** Task directions **
What's wanted is a faithful retyping of every entry, pictures excluded.

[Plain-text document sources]
_____
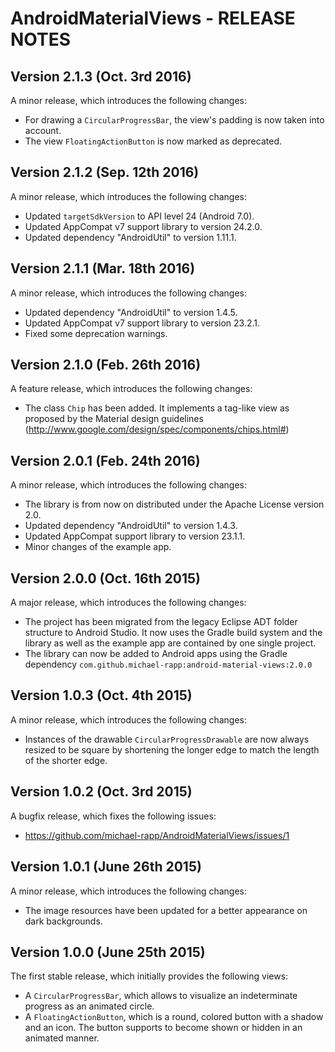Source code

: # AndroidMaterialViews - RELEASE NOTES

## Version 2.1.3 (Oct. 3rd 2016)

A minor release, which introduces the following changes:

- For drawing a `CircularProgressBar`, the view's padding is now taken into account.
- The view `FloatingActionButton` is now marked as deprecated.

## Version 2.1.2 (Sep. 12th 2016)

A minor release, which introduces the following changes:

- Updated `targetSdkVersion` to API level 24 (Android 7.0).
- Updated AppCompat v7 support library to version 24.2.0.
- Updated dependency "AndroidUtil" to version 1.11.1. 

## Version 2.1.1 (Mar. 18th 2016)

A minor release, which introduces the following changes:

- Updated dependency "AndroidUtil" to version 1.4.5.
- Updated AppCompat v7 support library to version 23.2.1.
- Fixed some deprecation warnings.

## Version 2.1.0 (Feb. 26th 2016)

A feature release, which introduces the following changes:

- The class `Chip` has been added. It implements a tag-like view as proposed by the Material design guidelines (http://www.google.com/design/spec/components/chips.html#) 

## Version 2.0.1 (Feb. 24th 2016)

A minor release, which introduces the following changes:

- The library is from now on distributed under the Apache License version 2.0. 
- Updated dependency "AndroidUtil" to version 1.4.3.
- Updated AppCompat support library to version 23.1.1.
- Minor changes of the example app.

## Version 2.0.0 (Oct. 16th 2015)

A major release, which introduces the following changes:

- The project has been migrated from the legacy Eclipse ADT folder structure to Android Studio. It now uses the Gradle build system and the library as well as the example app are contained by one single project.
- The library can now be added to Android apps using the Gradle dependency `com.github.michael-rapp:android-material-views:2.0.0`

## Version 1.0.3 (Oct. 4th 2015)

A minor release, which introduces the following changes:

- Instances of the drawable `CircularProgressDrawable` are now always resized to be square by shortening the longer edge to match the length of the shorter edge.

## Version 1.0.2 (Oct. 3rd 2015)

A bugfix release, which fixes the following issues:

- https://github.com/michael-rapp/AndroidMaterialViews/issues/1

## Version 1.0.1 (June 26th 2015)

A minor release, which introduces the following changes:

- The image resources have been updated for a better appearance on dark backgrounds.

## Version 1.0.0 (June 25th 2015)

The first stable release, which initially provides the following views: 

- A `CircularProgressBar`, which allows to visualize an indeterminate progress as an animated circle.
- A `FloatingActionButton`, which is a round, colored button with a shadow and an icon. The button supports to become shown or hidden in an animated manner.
_____
** Response below **
Source code

: # AndroidMaterialViews - RELEASE NOTES

## Version 2.1.3 (Oct. 3rd 2016)

A minor release, which introduces the following changes:

- For drawing a `CircularProgressBar`, the view's padding is now taken into account.
- The view `FloatingActionButton` is now marked as deprecated.

## Version 2.1.2 (Sep. 12th 2016)

A minor release, which introduces the following changes:

- Updated `targetSdkVersion` to API level 24 (Android 7.0).
- Updated AppCompat v7 support library to version 24.2.0.
- Updated dependency "AndroidUtil" to version 1.11.1. 

## Version 2.1.1 (Mar. 18th 2016)

A minor release, which introduces the following changes:

- Updated dependency "AndroidUtil" to version 1.4.5.
- Updated AppCompat v7 support library to version 23.2.1.
- Fixed some deprecation warnings.

## Version 2.1.0 (Feb. 26th 2016)

A feature release, which introduces the following changes:

- The class `Chip` has been added. It implements a tag-like view as proposed by the Material design guidelines (http://www.google.com/design/spec/components/chips.html#) 

## Version 2.0.1 (Feb. 24th 2016)

A minor release, which introduces the following changes:

- The library is from now on distributed under the Apache License version 2.0. 
- Updated dependency "AndroidUtil" to version 1.4.3.
- Updated AppCompat support library to version 23.1.1.
- Minor changes of the example app.

## Version 2.0.0 (Oct. 16th 2015)

A major release, which introduces the following changes:

- The project has been migrated from the legacy Eclipse ADT folder structure to Android Studio. It now uses the Gradle build system and the library as well as the example app are contained by one single project.
- The library can now be added to Android apps using the Gradle dependency `com.github.michael-rapp:android-material-views:2.0.0`

## Version 1.0.3 (Oct. 4th 2015)

A minor release, which introduces the following changes:

- Instances of the drawable `CircularProgressDrawable` are now always resized to be square by shortening the longer edge to match the length of the shorter edge.

## Version 1.0.2 (Oct. 3rd 2015)

A bugfix release, which fixes the following issues:

- https://github.com/michael-rapp/AndroidMaterialViews/issues/1

## Version 1.0.1 (June 26th 2015)

A minor release, which introduces the following changes:

- The image resources have been updated for a better appearance on dark backgrounds.

## Version 1.0.0 (June 25th 2015)

The first stable release, which initially provides the following views: 

- A `CircularProgressBar`, which allows to visualize an indeterminate progress as an animated circle.
- A `FloatingActionButton`, which is a round, colored button with a shadow and an icon. The button supports to become shown or hidden in an animated manner.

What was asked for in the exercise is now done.